Crude oil is filtered to remove remaining meal particles and centrifuged to
separate out trace constituents. The oil can be sold as an industrial product
used in plastics, inks and paints. Further processing prepares the oil for food
use, by bleaching with special clay to remove trace metals, chlorophyll and
other impurities to make salad oil. By adding hydrogen under pressure to
bleached oil, the Company makes partially hydrogenated soybean oil that may be
used in products such as shortenings or margarines. To remove unwanted odors,
flavors and mild color constituents, bleached or hydrogenated oil is heated
under vacuum. The result is a product that is flavorless, odorless, tasteless
and virtually clear.
While the Company runs at between 80% to 100% of capacity throughout the
year, volume is typically higher at harvest time since soybean supplies are
more abundant in the fall. Producer and cooperative elevator storage
capabilities allow suppliers to sell for delivery throughout the year.
FACILITIES
The oilseed processing and refining operation currently has one facility
located in Mankato, Minnesota, comprised of a crushing plant, a refinery, a
soyflour plant and self contained utilities. A quality control lab with
technically sophisticated equipment assures high quality standards.

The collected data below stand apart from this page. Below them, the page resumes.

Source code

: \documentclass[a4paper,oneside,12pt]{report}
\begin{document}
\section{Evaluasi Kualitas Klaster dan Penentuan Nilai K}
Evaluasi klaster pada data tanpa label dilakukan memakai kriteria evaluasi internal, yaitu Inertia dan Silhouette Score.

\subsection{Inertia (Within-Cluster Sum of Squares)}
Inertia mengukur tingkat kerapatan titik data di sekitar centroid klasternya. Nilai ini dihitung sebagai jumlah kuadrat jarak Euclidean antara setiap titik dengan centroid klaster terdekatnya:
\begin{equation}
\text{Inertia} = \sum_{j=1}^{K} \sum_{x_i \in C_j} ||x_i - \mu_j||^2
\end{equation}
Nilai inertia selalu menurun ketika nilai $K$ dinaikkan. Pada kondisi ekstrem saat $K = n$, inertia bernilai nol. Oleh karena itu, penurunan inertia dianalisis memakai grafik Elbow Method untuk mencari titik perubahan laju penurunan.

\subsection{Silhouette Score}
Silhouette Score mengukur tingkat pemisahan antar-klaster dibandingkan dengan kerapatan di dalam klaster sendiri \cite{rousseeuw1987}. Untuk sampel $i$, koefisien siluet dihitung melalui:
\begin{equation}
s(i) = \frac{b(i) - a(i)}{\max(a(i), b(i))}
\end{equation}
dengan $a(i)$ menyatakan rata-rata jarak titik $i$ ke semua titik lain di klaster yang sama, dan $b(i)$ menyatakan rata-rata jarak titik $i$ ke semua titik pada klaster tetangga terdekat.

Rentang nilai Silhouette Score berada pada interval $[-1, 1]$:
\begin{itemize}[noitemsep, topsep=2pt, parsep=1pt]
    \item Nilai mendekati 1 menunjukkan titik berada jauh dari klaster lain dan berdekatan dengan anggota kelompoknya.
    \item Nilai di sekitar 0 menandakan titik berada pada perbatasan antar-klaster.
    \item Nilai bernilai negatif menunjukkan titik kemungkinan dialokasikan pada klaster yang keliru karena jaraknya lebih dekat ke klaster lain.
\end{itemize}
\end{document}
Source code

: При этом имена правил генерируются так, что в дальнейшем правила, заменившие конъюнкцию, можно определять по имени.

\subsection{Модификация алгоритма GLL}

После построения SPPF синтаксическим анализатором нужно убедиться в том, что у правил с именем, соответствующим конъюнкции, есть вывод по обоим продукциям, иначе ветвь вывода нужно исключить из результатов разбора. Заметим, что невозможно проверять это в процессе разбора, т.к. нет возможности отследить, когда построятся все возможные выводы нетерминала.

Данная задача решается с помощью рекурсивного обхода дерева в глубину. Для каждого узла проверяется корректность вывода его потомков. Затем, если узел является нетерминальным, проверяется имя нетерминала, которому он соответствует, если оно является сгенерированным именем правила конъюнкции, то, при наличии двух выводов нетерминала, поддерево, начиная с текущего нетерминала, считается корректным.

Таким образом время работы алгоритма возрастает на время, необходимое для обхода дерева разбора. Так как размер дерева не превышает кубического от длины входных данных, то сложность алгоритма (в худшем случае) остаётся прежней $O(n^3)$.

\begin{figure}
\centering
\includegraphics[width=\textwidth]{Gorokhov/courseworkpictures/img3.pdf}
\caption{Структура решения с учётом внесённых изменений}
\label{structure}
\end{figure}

Originally announced in 1998, groundbreaking for a new soybean crushing
facility at Fairmont, Minnesota will be held in April 2002. The plant is
expected to be ready for operation for the 2003 harvest, and plans call for
daily production of 110,000 bushels. The facility is expected to cost
approximately $90.0 million.
EMPLOYEES
On August 31, 2001, oilseed processing and refining operations had 190
employees, 34 in the office in administration, sales and support service and
156 in the plant. Certain production workers are subject to collective
bargaining agreements with the American Federation of Grain Millers (133
employees) expiring in 2002 and the Pipefitters' Union (2 employees) expiring
in 2002.
WHEAT MILLING
INDUSTRY OVERVIEW
The Company's wheat milling operation mills durum wheat into flour and
semolina and mills spring and winter (hard) wheats into bread flour. The Company
is the largest miller of durum wheat in the United States and is among the top
seven U.S. millers overall as determined by hundred-weight. The Company had
historically concentrated on durum wheat milling at its Rush City, Minnesota and
Huron, Ohio facilities. With the opening of its Kenosha, Wisconsin mill in late
1995, which can produce durum and bakery flours, its Houston, Texas facility,
which began production in June 1997, Mount Pocono, Pennsylvania facility, which
began production in January 1999 and its Fairmount, North Dakota facility
purchased in April 2000, the Company has broadened its markets and significantly
increased its capacity. During the year ended August 31, 2001 the Company ceased
operations at the Huron facility.
12
In September 2001, the Company signed a non-binding letter of intent to
form a joint venture with Cargill, Inc. (Cargill) to engage in wheat flour
milling in North America. The joint venture will include five of the Company's
mills and 16 Cargill flour mills. The Company would initially hold a 24%
interest in the joint venture and Cargill would hold the remaining 76%. The
joint venture is contingent on the execution of a definitive agreement and
government approvals.
SEMOLINA AND DURUM FLOUR. Durum wheat millers process durum wheat into
semolina and durum flours. Semolina and high grade durum flours are the chief
ingredients in pasta; low-grade durum flour is used for pet food. Durum is
grown in arid regions of the United States, such as North Dakota and certain
areas of the Southwest, as well as in other countries. Most of the quality
durum is grown in the Midwest, particularly North Dakota. Durum milling plants
are generally located in proximity to customers; wheat is shipped to the mill
for milling.
Sale of semolina and durum flour is entirely dependent on pasta
production. Per capita consumption of pasta has been flat the past two years.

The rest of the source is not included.